There are some limitations. Although we chose to study KE against an active comparator (KD, which is standard-of-care), a placebo (fasting-only) arm would have provided firm conclusions on whether KE (and not just prolonged fasting) did suppress myocardial glucose uptake in some participants. However, an additional arm would have engendered greater radiation exposure against a weak comparator, and historical data on MGS are available for fasting-only patient preparations (2). In addition, our sample size is modest. Finally, our study design is open-label, which was limited by practicality of the dietary intervention, though endpoint adjudication is blinded. Strengths include a strict definition of complete MGS, crossover design, inclusion of extended-duration KD in addition to the gold-standard 24-h KD preparation, analysis of several relevant hormones and metabolites, and assessment of a POC device.

CONCLUSION

A general strategy of exogenously administered KE was inferior to KD to achieve MGS. BHB levels strongly predicted MGS in healthy participants and can be clinically implemented before ¹⁸F-FDG PET to minimize false-positive or nondiagnostic scans, potentially decreasing inappropriate diagnoses, radiation exposure, and health-care system costs. POC ketone testing can provide rapid and accurate triage for adequate patient preparation for ¹⁸F-FDG PET. Further study to validate the diagnostic value of BHB levels in other patient cohorts, including older individuals, diabetics, and subjects with cardiomyopathies, is warranted.

DISCLOSURE

Dr. Selvaraj receives research support from the Doris Duke Charitable Foundation (Physician Scientist Fellowship Award 2020061), the Measey Foundation, Institute for Translational Medicine and Therapeutics (Junior Investigator Preliminary/Feasibility Grant Program award and Translational Bio-Imaging Center award), and the American Society of Nuclear Cardiology (Institute for the Advancement of Nuclear Cardiology award). KEETO-CROSS was funded by the American Society of Nuclear Cardiology (ASNC) Institute for the Advancement of Nuclear Cardiology (IANC) award (to Svati H. Shah) and the Department of Radiology at the University of Pennsylvania. Funding for statistical support was provided by the Penn Cardiovascular Disease Fellowship Innovation Fund. Laboratory analyses were also supported in part by Public Health Services Research Grant P30 DK19525 (University of Pennsylvania Diabetes Research Center Radioimmunoassay and Biomarkers Core), who were not involved in the design and conduct of the study; collection, management, analysis, and interpretation of the data; preparation, review, or approval of the manuscript; and decision to submit the manuscript for publication.

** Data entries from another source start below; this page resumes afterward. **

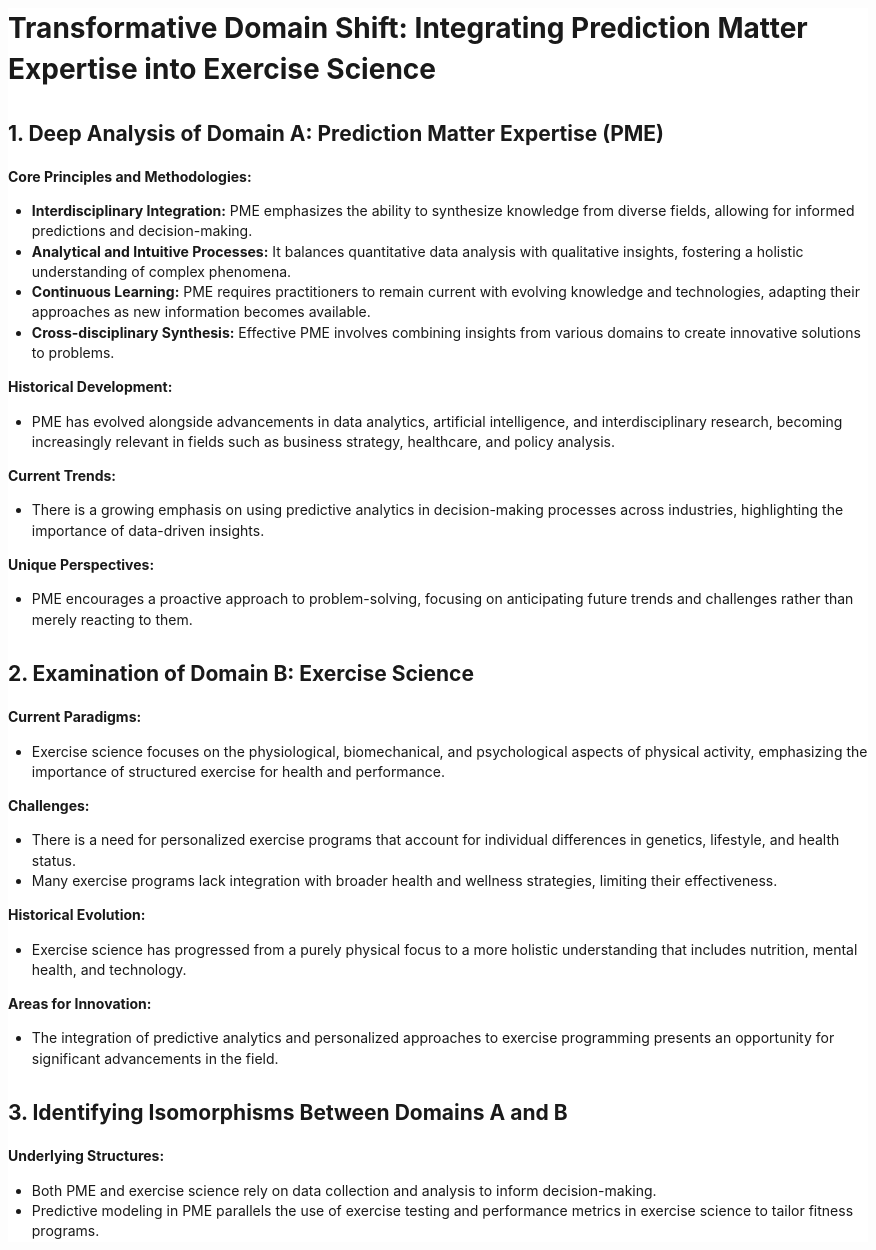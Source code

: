 # Transformative Domain Shift: Integrating Prediction Matter Expertise into Exercise Science

## 1. Deep Analysis of Domain A: Prediction Matter Expertise (PME)

**Core Principles and Methodologies:**
- **Interdisciplinary Integration:** PME emphasizes the ability to synthesize knowledge from diverse fields, allowing for informed predictions and decision-making.
- **Analytical and Intuitive Processes:** It balances quantitative data analysis with qualitative insights, fostering a holistic understanding of complex phenomena.
- **Continuous Learning:** PME requires practitioners to remain current with evolving knowledge and technologies, adapting their approaches as new information becomes available.
- **Cross-disciplinary Synthesis:** Effective PME involves combining insights from various domains to create innovative solutions to problems.

**Historical Development:**
- PME has evolved alongside advancements in data analytics, artificial intelligence, and interdisciplinary research, becoming increasingly relevant in fields such as business strategy, healthcare, and policy analysis.

**Current Trends:**
- There is a growing emphasis on using predictive analytics in decision-making processes across industries, highlighting the importance of data-driven insights.

**Unique Perspectives:**
- PME encourages a proactive approach to problem-solving, focusing on anticipating future trends and challenges rather than merely reacting to them.

## 2. Examination of Domain B: Exercise Science

**Current Paradigms:**
- Exercise science focuses on the physiological, biomechanical, and psychological aspects of physical activity, emphasizing the importance of structured exercise for health and performance.

**Challenges:**
- There is a need for personalized exercise programs that account for individual differences in genetics, lifestyle, and health status.
- Many exercise programs lack integration with broader health and wellness strategies, limiting their effectiveness.

**Historical Evolution:**
- Exercise science has progressed from a purely physical focus to a more holistic understanding that includes nutrition, mental health, and technology.

**Areas for Innovation:**
- The integration of predictive analytics and personalized approaches to exercise programming presents an opportunity for significant advancements in the field.

## 3. Identifying Isomorphisms Between Domains A and B

**Underlying Structures:**
- Both PME and exercise science rely on data collection and analysis to inform decision-making.
- Predictive modeling in PME parallels the use of exercise testing and performance metrics in exercise science to tailor fitness programs.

No other potential conflict of interest relevant to this article was reported.

KEY POINTS

QUESTION: Is exogenous ketone administration noninferior to the standard ketogenic diet to achieve myocardial glucose suppression, and can a serum biomarker predict myocardial glucose uptake status?

PERTINENT FINDINGS: Exogenous ketone administration was inferior to the ketogenic diet to achieve myocardial glucose suppression. BHB levels strongly predicted the metabolic switch of glucose uptake in the heart of healthy volunteers.

IMPLICATIONS FOR PATIENT CARE: BHB testing can provide rapid and accurate triage for adequate patient preparation for cardiovascular inflammation imaging with ¹⁸F-FDG PET.